Data extracted from a collection

★ ★ ★ ★

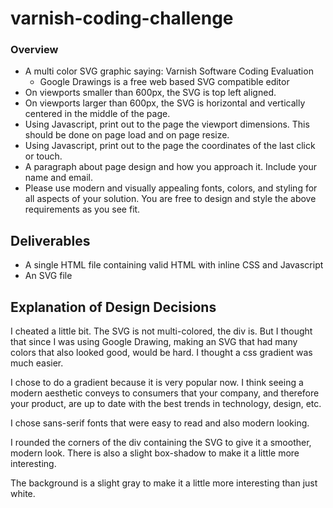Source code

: # varnish-coding-challenge
### Overview
* A multi color SVG graphic saying: Varnish Software Coding Evaluation
    * Google Drawings is a free web based SVG compatible editor
* On viewports smaller than 600px, the SVG is top left aligned.
* On viewports larger than 600px, the SVG is horizontal and vertically centered in the
middle of the page.
* Using Javascript, print out to the page the viewport dimensions. This should be done on
page load and on page resize.
* Using Javascript, print out to the page the coordinates of the last click or touch.
* A paragraph about page design and how you approach it. Include your name and email.
* Please use modern and visually appealing fonts, colors, and styling for all aspects of
your solution. You are free to design and style the above requirements as you see fit.

## Deliverables
* A single HTML file containing valid HTML with inline CSS and Javascript
* An SVG file

## Explanation of Design Decisions
I cheated a little bit. The SVG is not multi-colored, the div is. But I thought that since I was using Google Drawing, making an SVG that had many colors that also looked good, would be hard. I thought a css gradient was much easier.

I chose to do a gradient because it is very popular now. I think seeing a modern aesthetic conveys to consumers that your company, and therefore your product, are up to date with the best trends in technology, design, etc.

I chose sans-serif fonts that were easy to read and also modern looking.

I rounded the corners of the div containing the SVG to give it a smoother, modern look. There is also a slight box-shadow to make it a little more interesting.

The background is a slight gray to make it a little more interesting than just white. 
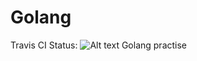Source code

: Golang
======

Travis CI Status:
![Alt text](https://travis-ci.org/liboshi/golang.svg?branch=master "travis-ci status")
Golang practise
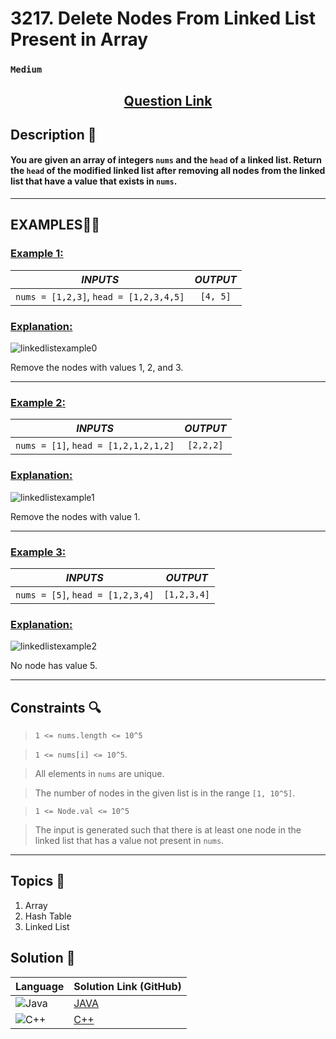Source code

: # 3217. Delete Nodes From Linked List Present in Array

### `Medium`


<h2 align="center">
<a href="https://leetcode.com/problems/delete-nodes-from-linked-list-present-in-array/description/?envType=daily-question&envId=2024-09-06"><strong>Question Link</strong></a>
</h2>


## Description 📑

#### You are given an array of integers `nums` and the `head` of a linked list. Return the `head` of the modified linked list after removing all nodes from the linked list that have a value that exists in `nums`.

---

## **EXAMPLES**💫✨ </br>

<h3>

<ins>**Example 1**:</ins> </br>


| _INPUTS_ | _OUTPUT_ |
| :-----------: | :-----------: |
| `nums = [1,2,3]`, `head = [1,2,3,4,5]` | `[4, 5]` |

</h3>

<h3>
<ins>Explanation:</ins>
</h3>

![linkedlistexample0](https://github.com/user-attachments/assets/62285afa-0f73-4b5b-90ae-8f53c857061e)

Remove the nodes with values 1, 2, and 3.

____
<h3>

<ins>**Example 2**:</ins> </br>

| _INPUTS_ | _OUTPUT_ |
| :-----------: | :-----------: |
| `nums = [1]`, `head = [1,2,1,2,1,2]` | `[2,2,2]` |

</h3>

<h3>
<ins>Explanation:</ins>
</h3>

![linkedlistexample1](https://github.com/user-attachments/assets/31e55c4f-be0c-4498-8947-750461b4126b)

Remove the nodes with value 1.

___

<h3>

<ins>**Example 3**:</ins> </br>

| _INPUTS_ | _OUTPUT_ |
| :-----------: | :-----------: |
| `nums = [5]`, `head = [1,2,3,4]` | `[1,2,3,4]` |

</h3>

<h3>
<ins>Explanation:</ins>
</h3>

![linkedlistexample2](https://github.com/user-attachments/assets/9d268409-6401-42ed-85cf-444295be7e7c)

No node has value 5.

___

## Constraints 🔍

> `1 <= nums.length <= 10^5`</br>

> `1 <= nums[i] <= 10^5`. <br>

> All elements in `nums` are unique. <br>

> The number of nodes in the given list is in the range `[1, 10^5]`. <br>

> `1 <= Node.val <= 10^5` <br>

> The input is generated such that there is at least one node in the linked list that has a value not present in `nums`. 
___

## Topics 📝

1. Array
2. Hash Table
3. Linked List

## Solution 📃

|  Language   |  Solution Link (GitHub) |
| ------------- | ------------- |
|  ![Java](https://img.shields.io/badge/java-%23ED8B00.svg?style=flat&logo=openjdk&logoColor=white)  | [JAVA]() |
|  ![C++](https://img.shields.io/badge/c++-%2300599C.svg?style=plastic&logo=c%2B%2B&logoColor=white)  | [C++]()  |
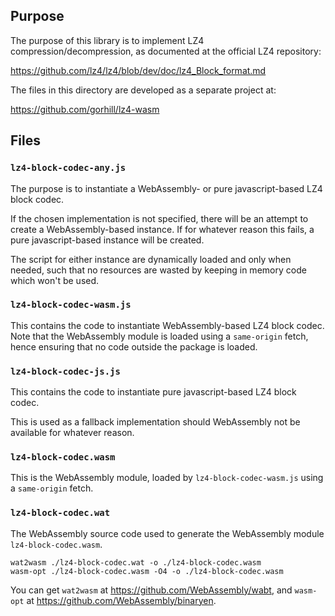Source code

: ## Purpose

The purpose of this library is to implement LZ4 compression/decompression,
as documented at the official LZ4 repository:

<https://github.com/lz4/lz4/blob/dev/doc/lz4_Block_format.md>

The files in this directory are developed as a separate project at:

<https://github.com/gorhill/lz4-wasm>

## Files

### `lz4-block-codec-any.js`

The purpose is to instantiate a WebAssembly- or pure javascript-based
LZ4 block codec.

If the chosen implementation is not specified, there will be an attempt to
create a WebAssembly-based instance. If for whatever reason this fails, a
pure javascript-based instance will be created.

The script for either instance are dynamically loaded and only when needed,
such that no resources are wasted by keeping in memory code which won't be
used.

### `lz4-block-codec-wasm.js`

This contains the code to instantiate WebAssembly-based LZ4 block codec. Note
that the WebAssembly module is loaded using a `same-origin` fetch, hence
ensuring that no code outside the package is loaded.

### `lz4-block-codec-js.js`

This contains the code to instantiate pure javascript-based LZ4 block codec.

This is used as a fallback implementation should WebAssembly not be available
for whatever reason.

### `lz4-block-codec.wasm`

This is the WebAssembly module, loaded by `lz4-block-codec-wasm.js` using a
`same-origin` fetch.

### `lz4-block-codec.wat`

The WebAssembly source code used to generate the WebAssembly module `lz4-block-codec.wasm`.

    wat2wasm ./lz4-block-codec.wat -o ./lz4-block-codec.wasm
    wasm-opt ./lz4-block-codec.wasm -O4 -o ./lz4-block-codec.wasm

You can get `wat2wasm` at <https://github.com/WebAssembly/wabt>, and `wasm-opt` at <https://github.com/WebAssembly/binaryen>.

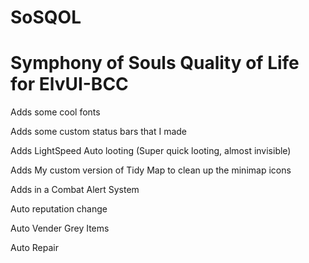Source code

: # SoSQOL

# Symphony of Souls Quality of Life for ElvUI-BCC

Adds some cool fonts

Adds some custom status bars that I made

Adds LightSpeed Auto looting (Super quick looting, almost invisible)

Adds My custom version of Tidy Map to clean up the minimap icons

Adds in a Combat Alert System

Auto reputation change

Auto Vender Grey Items

Auto Repair
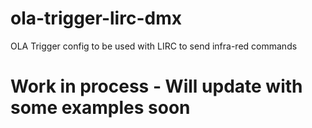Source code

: # ola-trigger-lirc-dmx
OLA Trigger config to be used with LIRC to send infra-red commands

# Work in process - Will update with some examples soon

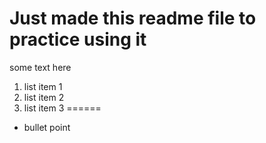 # Just made this readme file to practice using it
some text here
1. list item 1
2. list item 2
3. list item 3
======
* bullet point

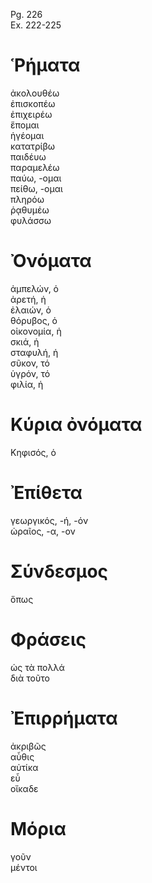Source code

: Pg. 226   
Ex. 222-225  
# Ῥήματα  
ἀκολουθέω  
ἐπισκοπέω  
ἐπιχειρέω  
ἕπομαι  
ἡγέομαι  
κατατρίβω  
παιδέυω  
παραμελέω  
παύω, -ομαι  
πείθω, -ομαι  
πληρόω  
ῥᾳθυμέω  
φυλάσσω  
# Ὀνόματα  
ἀμπελών, ὁ  
ἀρετή, ἡ  
ἐλαιών, ὁ  
θόρυβος, ὁ  
οἰκονομία, ἡ  
σκιά, ἡ  
σταφυλή, ἡ  
σῦκον, τό  
ὑγρόν, τό  
φιλία, ἡ  
# Κύρια ὀνόματα  
Κηφισός, ὁ  
# Ἐπίθετα  
γεωργικός, -ή, -όν  
ὡραῖος, -α, -ον  
# Σύνδεσμος  
ὅπως  
# Φράσεις  
ὡς τὰ πολλά  
διὰ τοῦτο  
# Ἐπιρρήματα  
ἀκριβῶς  
αὖθις  
αὐτίκα  
εὖ  
οἴκαδε  
# Μόρια  
γοῦν  
μέντοι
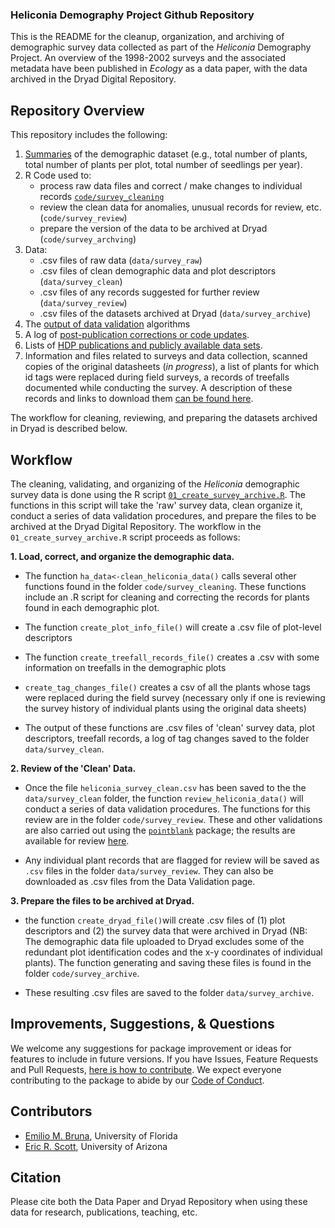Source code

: ### Heliconia Demography Project Github Repository

This is the README for the cleanup, organization, and archiving of demographic survey data collected as part of the _Heliconia_ Demography Project. An overview of the 1998-2002 surveys and the associated metadata  have been published in _Ecology_ as a data paper, with the data archived in the Dryad Digital Repository. 


## Repository Overview

This repository includes the following: 

1. [Summaries](https://brunalab.github.io/HeliconiaSurveys/data_overview.html) of the demographic dataset (e.g., total number of plants, total number of plants per plot, total number of seedlings per year).
2. R Code used to:
    - process raw data files and correct / make changes to individual records [`code/survey_cleaning`](code/survey_cleaning)
    - review the clean data for anomalies, unusual records for review, etc. (`code/survey_review`)
    - prepare the version of the data to be archived at Dryad (`code/survey_archving`)
3. Data:
    - .csv files of raw data (`data/survey_raw`)
    - .csv files of clean demographic data and plot descriptors (`data/survey_clean`)
    - .csv files of any records suggested for further review (`data/survey_review`)
    - .csv files of the datasets archived at Dryad (`data/survey_archive`)
4. The [output of data validation](https://brunalab.github.io/HeliconiaSurveys/survey_validation.html) algorithms 
5. A log of [post-publication corrections or code updates](NEWS.md).
6. Lists of [HDP publications and publicly available data sets](https://github.com/BrunaLab/HeliconiaSurveys/blob/c0e2e6ca5d1013f0fff6da2cfef089bad7593ef8/docs/pubs_and_data/pubs_data.md).
7. Information and files related to surveys and data collection, scanned copies of the original datasheets (_in progress_), a list of plants for which id tags were replaced during field surveys, a records of treefalls documented while conducting the survey. A description of these records and links to download them [can be found here](docs/survey_records/survey_records.md).

<!---
This repository contains the following folders:
└── HeliconiaSurveys.
    ├── `01_create_heliconia_archive.R`
    ├── code
    │   ├── survey_archive (preparing the file to be archived at Dryad)
    │   └── survey_cleaning (cleaning & combining data from individual plots)
    │   └── survey_review (validation checks of clean data set)
    ├── data
    │   ├── survey_archive (files archived at Dryad)
    │   └── survey_clean (clean data prior to archiving)
    │   └── survey_raw (raw data files)
    │   └── survey_review (records for review following validation checks)
    ├── README.md
    ├── LICENSE
    └── .gitignore
--->



The workflow for cleaning, reviewing, and preparing the datasets archived in Dryad is described below.

## Workflow

The cleaning, validating, and organizing of the _Heliconia_ demographic survey data is 
done using the R script [`01_create_survey_archive.R`](https://github.com/BrunaLab/HeliconiaSurveys/blob/master/01_create_heliconia_archive.R). The functions in this script will take the 'raw' survey data, clean organize it, conduct a series of data validation procedures, and prepare the files to be archived at the Dryad Digital Repository. The workflow in the `01_create_survey_archive.R` script proceeds as follows:

**1. Load, correct, and organize the demographic data.** 

- The function `ha_data<-clean_heliconia_data()` calls several other functions 
found in the folder `code/survey_cleaning`. These functions include an .R script for cleaning and correcting the records for plants found in each demographic plot. 

- The function `create_plot_info_file()` will create a .csv file of plot-level descriptors 

- The function `create_treefall_records_file()` creates a .csv with some information on
treefalls in the demographic plots

- `create_tag_changes_file()` creates a csv of all the plants whose tags 
were replaced during the field survey (necessary only if one is reviewing 
the survey history of individual plants using the original data sheets) 

- The output of these functions are .csv files of 'clean' survey data, plot descriptors, treefall records, a log of tag changes saved to the folder `data/survey_clean`.


**2. Review of the 'Clean' Data.** 

- Once the file `heliconia_survey_clean.csv` has been saved to the the `data/survey_clean` folder, the function `review_heliconia_data()` will conduct a series of data validation procedures. The functions for this review are in the folder `code/survey_review`. These and other validations are also carried out using the [`pointblank`](https://rich-iannone.github.io/pointblank/) package; the results are available for review [here](https://brunalab.github.io/HeliconiaSurveys/survey_validation.html).

- Any individual plant records that are flagged for review will be saved as `.csv` files 
in the folder `data/survey_review`. They can also be downloaded as .csv files from the Data Validation page.

**3. Prepare the files to be archived at Dryad.** 

- the function `create_dryad_file()`will create .csv files of (1) plot descriptors and (2) the survey data that were archived in Dryad (NB: The demographic data file uploaded to Dryad excludes some of the redundant plot identification codes and the x-y coordinates of individual plants). The function generating and saving these files is found in the folder `code/survey_archive`.

<!---
(Table 2 in Bruna et al., _Ecology_) 
--->
- These resulting .csv files are saved to the folder `data/survey_archive`.  


## Improvements, Suggestions, & Questions

We welcome any suggestions for package improvement or ideas for features to include in future versions. If you have Issues, Feature Requests and Pull Requests, [here is how to contribute](CONTRIBUTING.md). We expect everyone contributing to the package to abide by our [Code of Conduct](CODE_OF_CONDUCT.md).

## Contributors

-   [Emilio M. Bruna](https://github.com/embruna), University of Florida
-   [Eric R. Scott](https://github.com/Aariq), University of Arizona

## Citation

Please cite both the Data Paper and Dryad Repository when using these data for research, publications, teaching, etc.

<!---
Bruna, Emilio M. et al. (2023), Data from: Demography of the understory herb _Heliconia acuminata_ in an experimentally fragmented tropical landscape, Dryad, Dataset, https://doi.org----

Bruna, Emilio M. María Uriarte, Maria Rosa Darrigo, Paulo Rubim, Cristiane F. Jurinitz, Eric R. Scott, Osmaildo Ferreira da Silva, & W. John Kress. 2023. Demography of the understory herb _Heliconia acuminata_ in an experimentally fragmented tropical landscape. Ecology XX(XX):xx-xx.
--->


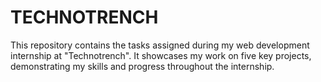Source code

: # TECHNOTRENCH
This repository contains the tasks assigned during my web development internship at "Technotrench". It showcases my work on five key projects, demonstrating my skills and progress throughout the internship.
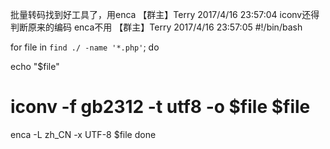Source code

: 批量转码找到好工具了，用enca
【群主】Terry 2017/4/16 23:57:04
iconv还得判断原来的编码
enca不用
【群主】Terry 2017/4/16 23:57:05
#!/bin/bash

for file in `find ./ -name '*.php'`; do

  echo "$file"

 # iconv -f gb2312 -t utf8 -o $file $file
  enca -L zh_CN -x UTF-8 $file
done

★ ★ ★ ★

» Activity: After reading each line of the data, give only the number of lines that include the word "during".

» Solved problem: 3